Students of my generation will remember what we learned about how the European Central Bank conducts monetary policy: The ECB makes one-week loans to commercial banks against top-rated collateral. This was called “Main Refinancing Operations”. The interest rate charged on these loans was known as the Main Refinancing Rate and was considered the key policy rate of the ECB, like the Fed Funds Rate in the United States. Then we learned something about Marginal Lending Facilities and Long-Term Refinancing Operations, but were told they were relatively unimportant.

This was indeed how the ECB operated – before 2009. Since then the ECB has changed its operations. It seems to me that the radical nature of this change has not been recognized enough by economists – let alone the general public.

Look at the chart below. It shows the assets held by the ECB system for purposes of monetary policy operations. The Main Refinancing Operations (the yellow area) have disappeared. In 2019 they constituted a mere 0.25% of the total monetary-policy related assets! The Long-Term Refinancing Operations (blue area) have replaced them and make up about 20% of the total now.
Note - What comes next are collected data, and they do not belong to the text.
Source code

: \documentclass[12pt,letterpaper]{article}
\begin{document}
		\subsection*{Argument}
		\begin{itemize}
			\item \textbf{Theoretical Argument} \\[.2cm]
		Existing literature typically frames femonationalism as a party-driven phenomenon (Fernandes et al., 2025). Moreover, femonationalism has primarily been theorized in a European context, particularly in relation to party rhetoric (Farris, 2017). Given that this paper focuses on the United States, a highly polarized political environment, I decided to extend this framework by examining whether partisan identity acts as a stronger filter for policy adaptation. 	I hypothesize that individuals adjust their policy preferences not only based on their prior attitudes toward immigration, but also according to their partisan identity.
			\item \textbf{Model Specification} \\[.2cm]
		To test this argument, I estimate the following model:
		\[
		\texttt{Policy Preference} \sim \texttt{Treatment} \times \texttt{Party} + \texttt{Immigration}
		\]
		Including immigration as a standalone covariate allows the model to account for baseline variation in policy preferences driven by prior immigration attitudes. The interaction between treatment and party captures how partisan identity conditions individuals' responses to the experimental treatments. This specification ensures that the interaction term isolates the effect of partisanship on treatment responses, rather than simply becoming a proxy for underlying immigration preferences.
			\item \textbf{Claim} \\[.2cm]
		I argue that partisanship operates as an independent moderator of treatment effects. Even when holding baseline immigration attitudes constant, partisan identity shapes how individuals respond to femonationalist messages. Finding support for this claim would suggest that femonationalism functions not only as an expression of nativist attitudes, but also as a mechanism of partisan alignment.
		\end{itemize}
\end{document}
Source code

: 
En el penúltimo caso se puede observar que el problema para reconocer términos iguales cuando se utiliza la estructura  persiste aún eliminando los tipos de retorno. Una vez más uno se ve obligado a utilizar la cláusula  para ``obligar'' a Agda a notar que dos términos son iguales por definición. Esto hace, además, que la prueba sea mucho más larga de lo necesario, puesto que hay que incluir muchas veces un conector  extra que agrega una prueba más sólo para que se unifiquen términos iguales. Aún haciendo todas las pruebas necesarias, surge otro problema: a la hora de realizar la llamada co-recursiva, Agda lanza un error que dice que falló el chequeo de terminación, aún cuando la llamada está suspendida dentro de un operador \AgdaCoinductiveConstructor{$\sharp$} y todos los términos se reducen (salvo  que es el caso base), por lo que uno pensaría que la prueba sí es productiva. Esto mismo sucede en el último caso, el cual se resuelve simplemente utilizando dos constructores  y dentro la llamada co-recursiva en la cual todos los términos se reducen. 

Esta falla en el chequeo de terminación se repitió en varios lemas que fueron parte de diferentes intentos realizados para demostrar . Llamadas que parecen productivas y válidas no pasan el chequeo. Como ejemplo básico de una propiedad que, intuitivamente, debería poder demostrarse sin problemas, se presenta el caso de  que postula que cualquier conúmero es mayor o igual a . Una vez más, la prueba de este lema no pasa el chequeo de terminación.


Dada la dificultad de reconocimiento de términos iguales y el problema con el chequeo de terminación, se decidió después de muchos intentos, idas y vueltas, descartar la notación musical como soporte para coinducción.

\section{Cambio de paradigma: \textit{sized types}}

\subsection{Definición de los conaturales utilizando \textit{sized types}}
But the elephant in the room is the grey area that first appears in 2009 and then explodes after 2014. The ECB labels it “Securities held for monetary policy purposes”. What are those securities? Government bonds and a couple of corporate bonds as well. The ECB started to buy them with the “Securities Market Program” in 2009 and hugely expanded the purchases with the “Public Sector Purchase Program” in 2015. Last year, the ECB system held 2.6 trillion of assets in relationship with those programs. That is more than 80% of their total policy-related assets.

This means that the ECB of our old textbooks, the ECB that was envisioned by the founders of the euro, has ceased to exist. It has been replaced by an altogether different beast. The primary way in which the ECB conducts monetary policy these days consists in buying Eurozone government bonds in the open market.
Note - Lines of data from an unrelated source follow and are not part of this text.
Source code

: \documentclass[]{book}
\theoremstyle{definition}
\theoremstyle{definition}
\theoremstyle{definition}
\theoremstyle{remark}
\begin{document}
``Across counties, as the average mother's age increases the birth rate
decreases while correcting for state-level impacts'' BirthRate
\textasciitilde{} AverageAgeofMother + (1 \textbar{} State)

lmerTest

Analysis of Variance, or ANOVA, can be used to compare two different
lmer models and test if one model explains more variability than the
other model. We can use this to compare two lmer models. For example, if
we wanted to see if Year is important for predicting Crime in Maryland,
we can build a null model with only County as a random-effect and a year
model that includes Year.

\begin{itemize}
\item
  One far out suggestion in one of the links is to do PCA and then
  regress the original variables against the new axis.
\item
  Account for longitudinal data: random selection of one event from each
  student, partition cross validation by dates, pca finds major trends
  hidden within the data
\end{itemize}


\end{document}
This has made the ECB the single biggest lender to Eurozone governments. As I showed in my last post, 91% of all new government debt issued after 2010 is now being held by the ECB. It resembles a 3.2 trillion euro hedge fund, financed by short-term commercial bank deposits (aka “reserves”), holding a diversified portfolio of Eurozone government bonds. The equity owners of this fund are the Eurozone government themselves: they “own” the ECB, they are responsible for replenishing its equity if and when it is deemed necessary.

One implication of this radical transformation should be immediately obvious: Eurozone governments have in effect mutualized 91% of their post-2009 debt. Whenever a Eurozone government defaults on the bonds held by the ECB, the losses would be absorbed, eventually, by the other Eurozone governments.

I’m not saying that’s a bad thing or a good thing. I’m not saying it is illegal or legal. But nobody should delude themselves or others that this is not what has been happing.